Problem: Would you return each record that follows word for word, without its pictures?

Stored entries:

□ □ □

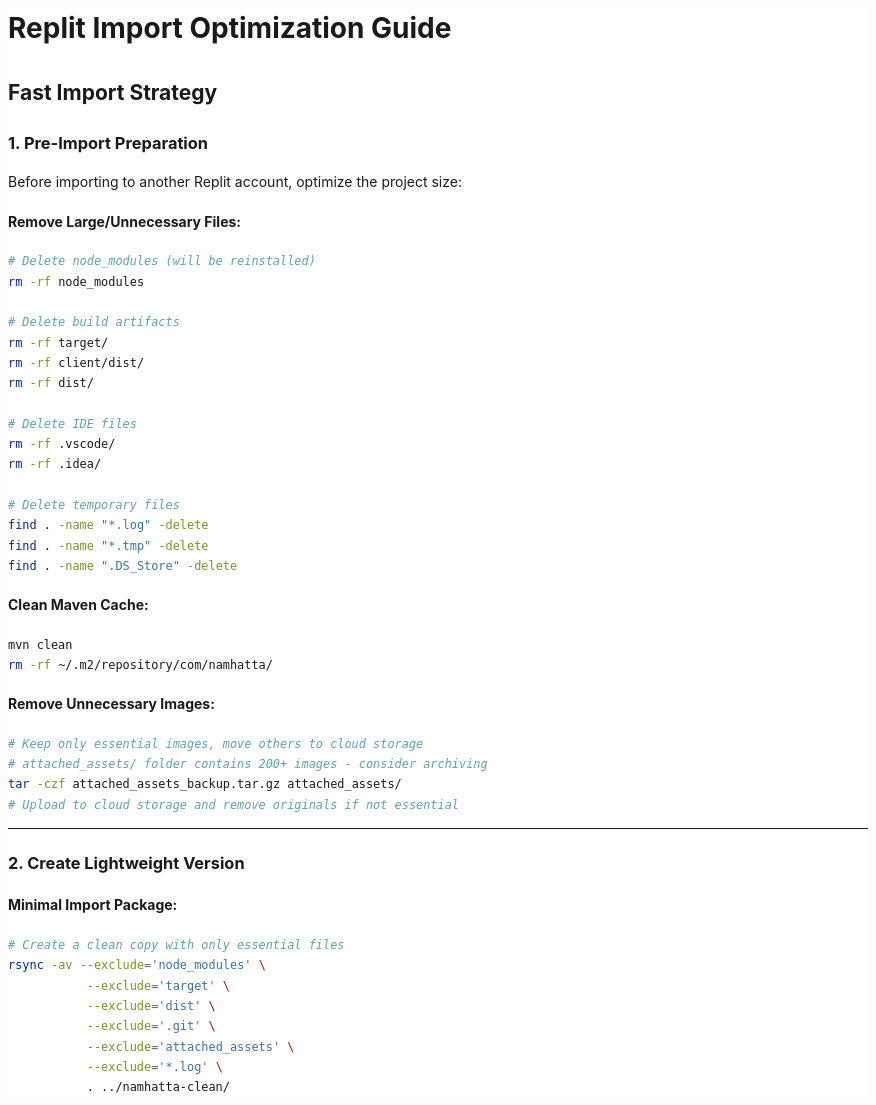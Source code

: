 # Replit Import Optimization Guide

## Fast Import Strategy

### 1. Pre-Import Preparation
Before importing to another Replit account, optimize the project size:

#### Remove Large/Unnecessary Files:
```bash
# Delete node_modules (will be reinstalled)
rm -rf node_modules

# Delete build artifacts
rm -rf target/
rm -rf client/dist/
rm -rf dist/

# Delete IDE files
rm -rf .vscode/
rm -rf .idea/

# Delete temporary files
find . -name "*.log" -delete
find . -name "*.tmp" -delete
find . -name ".DS_Store" -delete
```

#### Clean Maven Cache:
```bash
mvn clean
rm -rf ~/.m2/repository/com/namhatta/
```

#### Remove Unnecessary Images:
```bash
# Keep only essential images, move others to cloud storage
# attached_assets/ folder contains 200+ images - consider archiving
tar -czf attached_assets_backup.tar.gz attached_assets/
# Upload to cloud storage and remove originals if not essential
```

---

### 2. Create Lightweight Version

#### Minimal Import Package:
```bash
# Create a clean copy with only essential files
rsync -av --exclude='node_modules' \
           --exclude='target' \
           --exclude='dist' \
           --exclude='.git' \
           --exclude='attached_assets' \
           --exclude='*.log' \
           . ../namhatta-clean/
```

□ □ □

Finished task:
Source code

: # Replit Import Optimization Guide

## Fast Import Strategy

### 1. Pre-Import Preparation
Before importing to another Replit account, optimize the project size:

#### Remove Large/Unnecessary Files:
```bash
# Delete node_modules (will be reinstalled)
rm -rf node_modules

# Delete build artifacts
rm -rf target/
rm -rf client/dist/
rm -rf dist/

# Delete IDE files
rm -rf .vscode/
rm -rf .idea/

# Delete temporary files
find . -name "*.log" -delete
find . -name "*.tmp" -delete
find . -name ".DS_Store" -delete
```

#### Clean Maven Cache:
```bash
mvn clean
rm -rf ~/.m2/repository/com/namhatta/
```

#### Remove Unnecessary Images:
```bash
# Keep only essential images, move others to cloud storage
# attached_assets/ folder contains 200+ images - consider archiving
tar -czf attached_assets_backup.tar.gz attached_assets/
# Upload to cloud storage and remove originals if not essential
```

---

### 2. Create Lightweight Version

#### Minimal Import Package:
```bash
# Create a clean copy with only essential files
rsync -av --exclude='node_modules' \
           --exclude='target' \
           --exclude='dist' \
           --exclude='.git' \
           --exclude='attached_assets' \
           --exclude='*.log' \
           . ../namhatta-clean/
```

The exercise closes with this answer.